I'm strictly a RainBird guy, but, the newly designed LXME has issues. I recently installed one of the new LXME"s. Seven of the 24 zones did not work. I could switch wires around and get them to work. I took the controller back to exchange it.
I was talking to my account mgr at my wholesaler and he started telling me about the issues with the newly designed LX. Apparently it runs the zones according to the length of the run times. It doesn't run in zone number order.
I couldn't put that controller up at my commercial property because I couldn't have the zones around the building come on at any time, when the controller thought they should, instead of in the order and the time that I wired them to.
Just want to give you a heads up before you put up an LXME and find out the changes the hard way. It's my understanding that RainBird is working on this issue.
I was able to find the last old style modular LX in our area and I put that up.

Wow, you have no idea how coincidental it is that you bring up that issue with the LXME. On Monday I installed one of these controllers for a customer whose old RB non mod controller had been fried by lighting. The system had basically been built with zones 1-4 covering the foundation with sprays. The foundation plantings are all well established so I had run times ranging from 5 minutes to 10 minutes. Most of the remaining 9 zones were rotor zones that were running the turf and large wooded natural areas. Zone times ranged from 20 mins to 45 mins with the heavier runs times largely on zones 11-13. I set the controller for M,W,F,Sun watering days starting at 4:00 am. Then used the program review to check my start times, etc.

Well on wednesday I get a call from the client and he says "At 6:30 am this morning zone 2 was running." Im thinking oh great, stuck zone. So I ask if the pressure looked weak and he saw any other zones in operation and he said no, it appeared to be working fine. So he believes that the controller is repeating and I told him at 6:30 am the controller shouldn't have even reached the end of it's original cycle. So he said, let's see if it happens again Friday, I was agreeable and told him I would come take a look it if it did. I didn't hear back from him, but I have a feeling it did the same thing. This was a brand new LXME and if what you are saying is true across the board I bet it's the same thing.

jcom
08-23-2011, 12:37 PM
If he does not want to spend the money to do it correctly, do not do it at all.

Your name and reputation is attached to anything you do.

IMHO

John

AI Inc
08-23-2011, 12:53 PM
Wow, you have no idea how coincidental it is that you bring up that issue with the LXME. On Monday I installed one of these controllers for a customer whose old RB non mod controller had been fried by lighting. The system had basically been built with zones 1-4 covering the foundation with sprays. The foundation plantings are all well established so I had run times ranging from 5 minutes to 10 minutes. Most of the remaining 9 zones were rotor zones that were running the turf and large wooded natural areas. Zone times ranged from 20 mins to 45 mins with the heavier runs times largely on zones 11-13. I set the controller for M,W,F,Sun watering days starting at 4:00 am. Then used the program review to check my start times, etc.

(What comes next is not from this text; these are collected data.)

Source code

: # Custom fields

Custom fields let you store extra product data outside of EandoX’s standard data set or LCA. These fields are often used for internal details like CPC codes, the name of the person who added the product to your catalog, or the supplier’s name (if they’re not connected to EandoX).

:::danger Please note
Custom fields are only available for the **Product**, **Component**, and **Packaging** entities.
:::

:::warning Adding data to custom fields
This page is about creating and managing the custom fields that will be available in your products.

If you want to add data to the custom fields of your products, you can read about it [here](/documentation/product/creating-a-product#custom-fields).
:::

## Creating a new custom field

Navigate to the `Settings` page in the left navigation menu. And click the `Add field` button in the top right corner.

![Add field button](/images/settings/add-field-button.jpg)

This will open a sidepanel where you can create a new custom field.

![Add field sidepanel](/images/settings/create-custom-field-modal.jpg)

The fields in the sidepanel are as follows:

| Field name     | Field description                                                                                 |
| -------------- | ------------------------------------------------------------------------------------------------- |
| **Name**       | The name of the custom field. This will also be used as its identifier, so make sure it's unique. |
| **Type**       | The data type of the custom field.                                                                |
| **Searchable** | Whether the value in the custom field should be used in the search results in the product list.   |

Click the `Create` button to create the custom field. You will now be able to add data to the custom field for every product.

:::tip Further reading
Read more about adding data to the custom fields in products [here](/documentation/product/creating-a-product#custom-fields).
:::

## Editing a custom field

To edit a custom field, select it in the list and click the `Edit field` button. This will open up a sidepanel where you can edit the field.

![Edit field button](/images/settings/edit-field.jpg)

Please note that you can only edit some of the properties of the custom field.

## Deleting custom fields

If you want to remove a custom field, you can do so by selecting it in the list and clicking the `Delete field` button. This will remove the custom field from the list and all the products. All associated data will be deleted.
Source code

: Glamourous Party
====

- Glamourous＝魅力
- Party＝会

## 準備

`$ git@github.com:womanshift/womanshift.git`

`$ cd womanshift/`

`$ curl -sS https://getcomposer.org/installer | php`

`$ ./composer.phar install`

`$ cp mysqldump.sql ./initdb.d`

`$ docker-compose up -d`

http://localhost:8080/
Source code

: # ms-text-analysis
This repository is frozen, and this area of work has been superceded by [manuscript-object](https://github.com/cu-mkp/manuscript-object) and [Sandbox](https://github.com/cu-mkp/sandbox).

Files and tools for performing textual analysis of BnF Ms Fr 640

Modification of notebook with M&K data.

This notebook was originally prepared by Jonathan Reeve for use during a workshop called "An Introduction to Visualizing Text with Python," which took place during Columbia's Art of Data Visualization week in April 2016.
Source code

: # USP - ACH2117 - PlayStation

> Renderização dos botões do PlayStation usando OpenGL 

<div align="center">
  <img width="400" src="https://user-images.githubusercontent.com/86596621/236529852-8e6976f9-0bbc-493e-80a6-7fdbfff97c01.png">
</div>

Well on wednesday I get a call from the client and he says "At 6:30 am this morning zone 2 was running." Im thinking oh great, stuck zone. So I ask if the pressure looked weak and he saw any other zones in operation and he said no, it appeared to be working fine. So he believes that the controller is repeating and I told him at 6:30 am the controller shouldn't have even reached the end of it's original cycle. So he said, let's see if it happens again Friday, I was agreeable and told him I would come take a look it if it did. I didn't hear back from him, but I have a feeling it did the same thing. This was a brand new LXME and if what you are saying is true across the board I bet it's the same thing.

Should be mandatory that all engineers have to work 1 week a yr in the field.